Warburton does not have any air of Rangersness about him. This is probably a good thing in terms of injecting some realism into the ‘club’ (and sparing the rest of us the usual ‘specialness’ guff).
However, it will be interesting to see how much affinity the fans have with him if things get tough. He may be aided in this regard however, by having ex-Rangers player David Weir as his assistant.
The joy in Sevconia at this appointment is amusing to see. It seems to be based on relief that that they aren’t stuck with McCall for another season; and that the board has finally done something half-decent.
That said, it is probably worth noting that the appointment of someone like Warburton (given his lack of track record/ trophies) would probably have horrified fans of the ‘same club’ five years ago. It certainly wouldn’t have provided much of a basis for gloating at Timmy…
Aren’t reality-checks great?
It will be interesting to see whether Warburton does prove to be a success.
No doubt the papers and airwaves will be full of gushing praise at the board’s genius in pulling off a ‘coup’ to secure his services.

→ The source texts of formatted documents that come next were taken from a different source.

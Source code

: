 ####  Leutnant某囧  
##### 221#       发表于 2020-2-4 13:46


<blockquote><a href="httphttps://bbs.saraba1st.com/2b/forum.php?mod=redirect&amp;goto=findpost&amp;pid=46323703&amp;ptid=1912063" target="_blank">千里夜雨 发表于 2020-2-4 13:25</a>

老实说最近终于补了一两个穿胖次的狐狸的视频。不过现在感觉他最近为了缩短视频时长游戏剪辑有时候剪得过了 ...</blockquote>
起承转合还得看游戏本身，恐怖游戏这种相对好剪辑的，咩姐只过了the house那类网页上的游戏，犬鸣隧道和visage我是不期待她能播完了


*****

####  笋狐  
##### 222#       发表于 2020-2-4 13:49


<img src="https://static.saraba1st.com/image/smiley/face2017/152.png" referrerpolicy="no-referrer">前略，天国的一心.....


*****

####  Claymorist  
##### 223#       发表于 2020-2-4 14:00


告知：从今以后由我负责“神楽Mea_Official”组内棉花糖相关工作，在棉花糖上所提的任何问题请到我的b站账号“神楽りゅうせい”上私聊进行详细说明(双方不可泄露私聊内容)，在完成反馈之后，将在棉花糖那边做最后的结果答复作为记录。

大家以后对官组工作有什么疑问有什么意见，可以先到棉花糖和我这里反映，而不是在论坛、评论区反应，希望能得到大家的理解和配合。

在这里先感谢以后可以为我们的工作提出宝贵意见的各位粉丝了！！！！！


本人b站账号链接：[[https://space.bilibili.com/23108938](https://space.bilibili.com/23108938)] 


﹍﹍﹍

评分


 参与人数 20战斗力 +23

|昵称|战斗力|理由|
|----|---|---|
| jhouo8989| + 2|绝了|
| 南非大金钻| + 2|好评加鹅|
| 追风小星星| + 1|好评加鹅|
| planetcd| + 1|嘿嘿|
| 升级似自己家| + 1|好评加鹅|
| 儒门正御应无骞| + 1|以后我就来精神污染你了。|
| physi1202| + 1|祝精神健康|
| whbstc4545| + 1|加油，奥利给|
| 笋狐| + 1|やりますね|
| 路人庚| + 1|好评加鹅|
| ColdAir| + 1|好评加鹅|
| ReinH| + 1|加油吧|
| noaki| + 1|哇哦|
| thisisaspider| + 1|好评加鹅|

And Warburton will certainly be portrayed as the ‘next’ [*insert implausible managerial genius of your choice*].
It will be eyeball-rolling stuff, but we should always bear in mind that is imperative to pretend that Sevco is Rangers, that they are ‘coming’ and that the future is incredibly bright!
No critical faculties must be engaged by the media in considering the Warburton appointment!
Or indeed any other developments in Sevconia.
Which is all well and good. But in order to do any kind of decent job, Mr Warburton is going to need some tools.
Money, to be precise. And specific ‘intelligence’ about potential signings.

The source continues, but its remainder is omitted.